_RECORDS SUPPLIED_

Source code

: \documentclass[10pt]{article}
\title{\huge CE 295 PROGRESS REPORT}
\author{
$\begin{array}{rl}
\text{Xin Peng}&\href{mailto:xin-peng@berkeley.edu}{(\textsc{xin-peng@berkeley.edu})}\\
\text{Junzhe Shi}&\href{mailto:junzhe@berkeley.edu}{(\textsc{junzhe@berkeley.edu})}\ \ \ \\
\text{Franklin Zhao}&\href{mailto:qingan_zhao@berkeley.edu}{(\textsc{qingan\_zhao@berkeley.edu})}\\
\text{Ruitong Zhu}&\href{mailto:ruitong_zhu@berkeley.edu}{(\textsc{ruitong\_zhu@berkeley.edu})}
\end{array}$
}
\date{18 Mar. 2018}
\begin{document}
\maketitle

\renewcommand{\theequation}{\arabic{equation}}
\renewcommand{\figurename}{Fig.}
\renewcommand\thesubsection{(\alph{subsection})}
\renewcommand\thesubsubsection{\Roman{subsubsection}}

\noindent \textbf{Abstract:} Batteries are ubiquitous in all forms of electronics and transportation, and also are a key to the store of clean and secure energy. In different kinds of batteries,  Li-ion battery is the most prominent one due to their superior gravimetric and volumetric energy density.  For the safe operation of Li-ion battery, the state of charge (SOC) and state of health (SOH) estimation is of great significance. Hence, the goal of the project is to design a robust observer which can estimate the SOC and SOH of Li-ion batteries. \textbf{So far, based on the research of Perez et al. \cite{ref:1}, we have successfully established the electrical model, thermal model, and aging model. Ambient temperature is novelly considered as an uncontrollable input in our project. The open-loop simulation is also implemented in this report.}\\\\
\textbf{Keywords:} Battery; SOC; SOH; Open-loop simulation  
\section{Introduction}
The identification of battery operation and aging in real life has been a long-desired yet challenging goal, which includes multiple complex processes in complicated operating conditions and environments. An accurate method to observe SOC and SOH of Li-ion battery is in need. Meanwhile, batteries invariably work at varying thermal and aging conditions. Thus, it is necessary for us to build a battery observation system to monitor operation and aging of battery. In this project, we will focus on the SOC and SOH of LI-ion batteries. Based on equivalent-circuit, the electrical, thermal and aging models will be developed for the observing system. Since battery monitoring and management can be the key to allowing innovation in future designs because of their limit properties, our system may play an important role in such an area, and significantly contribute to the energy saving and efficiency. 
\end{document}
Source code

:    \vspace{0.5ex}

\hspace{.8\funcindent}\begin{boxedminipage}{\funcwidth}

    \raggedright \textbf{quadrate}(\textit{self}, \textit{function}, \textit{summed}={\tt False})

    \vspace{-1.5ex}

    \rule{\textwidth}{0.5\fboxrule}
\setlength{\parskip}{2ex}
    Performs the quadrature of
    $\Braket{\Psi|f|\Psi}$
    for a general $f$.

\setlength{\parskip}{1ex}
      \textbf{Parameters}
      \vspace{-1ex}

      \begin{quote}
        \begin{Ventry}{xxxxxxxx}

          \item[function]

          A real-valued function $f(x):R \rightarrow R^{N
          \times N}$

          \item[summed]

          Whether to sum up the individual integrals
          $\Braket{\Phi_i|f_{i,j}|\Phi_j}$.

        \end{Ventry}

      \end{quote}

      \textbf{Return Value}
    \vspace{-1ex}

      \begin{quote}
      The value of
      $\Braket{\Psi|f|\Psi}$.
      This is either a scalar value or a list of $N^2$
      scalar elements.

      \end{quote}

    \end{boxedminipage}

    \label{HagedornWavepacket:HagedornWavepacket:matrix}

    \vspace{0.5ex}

_PROMPT_
Reproduce each line of the data containing the word "mailto".

_REPLY TO THE EXERCISE_
\text{Xin Peng}&\href{mailto:xin-peng@berkeley.edu}{(\textsc{xin-peng@berkeley.edu})}\\
\text{Junzhe Shi}&\href{mailto:junzhe@berkeley.edu}{(\textsc{junzhe@berkeley.edu})}\ \ \ \\
\text{Franklin Zhao}&\href{mailto:qingan_zhao@berkeley.edu}{(\textsc{qingan\_zhao@berkeley.edu})}\\
\text{Ruitong Zhu}&\href{mailto:ruitong_zhu@berkeley.edu}{(\textsc{ruitong\_zhu@berkeley.edu})}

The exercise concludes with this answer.